D1.429 - The major birch pollen allergen activates the NLRP3 inflammasome in THP1-ASC-GFP reporter cells

The major birch pollen allergen Bet v 1 is the main cause of birch pollen allergy. Current studies are investigating the link between the NLRP3 inflammasome and allergic diseases. The inflammasome comprises the NLRP3 sensor, the ASC adaptor and pro-caspase-1. While the NLRP3 sensor recognizes PAMPs from various pathogens as well as DAMPs, its main function is sensing cellular damage. It also acts as a transcription factor for IL-33, linking it to allergic diseases.

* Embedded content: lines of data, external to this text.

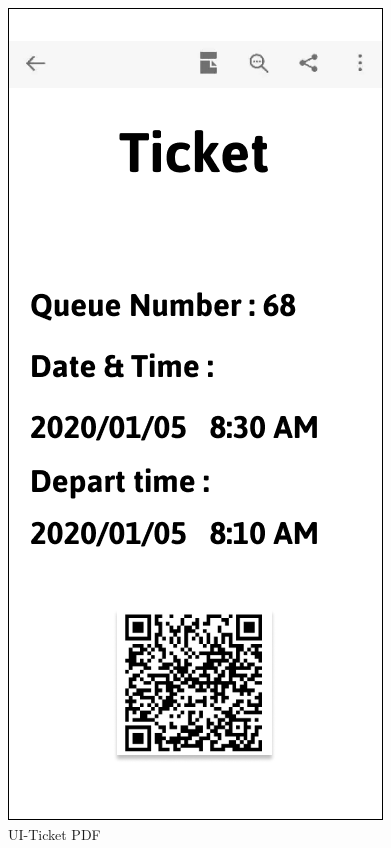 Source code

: \documentclass[a4paper,12pt]{report}
\begin{document}
\begin{figure}[H]
\begin{minipage}[t]{0.56\linewidth}
		\includegraphics[scale=0.5]{UI-Ticket PDF.png}
		\caption{UI-Ticket PDF}
		\label{UI-Ticket PDF}
	\end{minipage}
\end{figure}
\end{document}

The aim of this project is to investigate the role of the NLRP3 inflammasome formation in sensing the presence of allergens.

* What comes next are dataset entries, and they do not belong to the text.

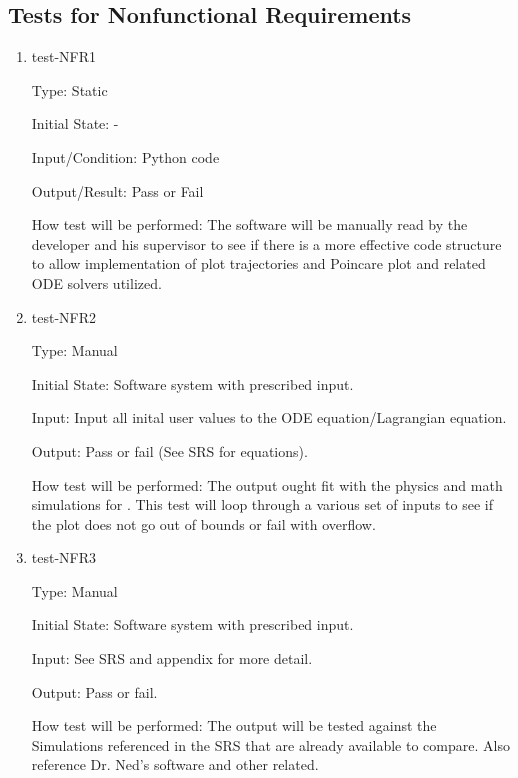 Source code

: \documentclass[12pt, titlepage]{article}
\begin{document}

\subsection{Tests for Nonfunctional Requirements}

\begin{enumerate}

\item{test-NFR1\\}

Type: Static
					
Initial State: -
					
Input/Condition: \progname Python code
					
Output/Result: Pass or Fail
					
How test will be performed: The software will be manually read by the developer 
and his supervisor to see if there is a more effective code structure to allow 
implementation of plot trajectories and Poincare plot and related ODE solvers
utilized.  

\item{test-NFR2\\} 

Type: Manual 

Initial State: Software system with prescribed input.

Input: Input all inital user values to the ODE equation/Lagrangian equation.

Output: Pass or fail (See SRS for equations).

How test will be performed: The output ought fit with the physics and math 
simulations for \progname. This test will loop through a various set of inputs 
to see if the plot does not go out of bounds or fail with overflow.

\item{test-NFR3\\} 

Type: Manual 

Initial State: Software system with prescribed input.

Input: See SRS and appendix for more detail.

Output: Pass or fail.

How test will be performed: The output will be tested against the Simulations
referenced in the SRS that are already available to compare. Also reference
Dr. Ned's software and other related. \\ 

\end{enumerate}
\end{document}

THP1-ASC-GFP (Invivogen) cells were primed with LPS to express the ASC-GFP fusion protein. Six hours after priming, natural (n) and recombinant (r) Bet v 1, birch pollen extract (BPE), and nBet v 2 were added. The allergens’ potential to activate inflammasome formation was monitored in 2h intervals for 24h in the Incucyte® S3 (Sartorius). Fluorescence images were analyzed by CellProfiler and Python for the number of ASC-specks formed. The total number of fluorescent cells was calculated based on the number of cells with fluorescent cytosol and those forming specks at the first timepoint after activation. The number of specks was divided by the total number of fluorescent cells, resulting in the relative number of specks formed per cell. Nigericin was used as a technical positive control and in combination with MCC950 as a technical negative control.

Primed cells were detected by their fluorescent cytosol. At a concentration of 25 µg/mL nBet v 1 activated 90% (± 8%), rBet v 1 77% (± 7%) and BPE 73% (± 6%) of the cells at the reaction’s peak. The activation reaction was slightly different for each allergen, resulting in activation peaks 3-5h after addition of the allergen. Natural Bet v 2, a minor allergen, led to a maximum activation of 38% (± 8%) of the cells 5h after its addition. When adding medium alone 41% (± 10%) of cells formed specks. After the reaction had peaked, the inflammasome specks started to degrade resulting in decreasing values. After 13h of activation, most of the specks were degraded.

Our study, which was supported by Danube-ARC projects 4 and 10 funded by the Federal State of Lower Austria, shows that nBet v 1, rBet v 1 and BPE induce NLRP3 inflammasome formation in the primed reporter cell line THP1-ASC-GFP. Our data suggest that Bet v 1 may induce cell damage.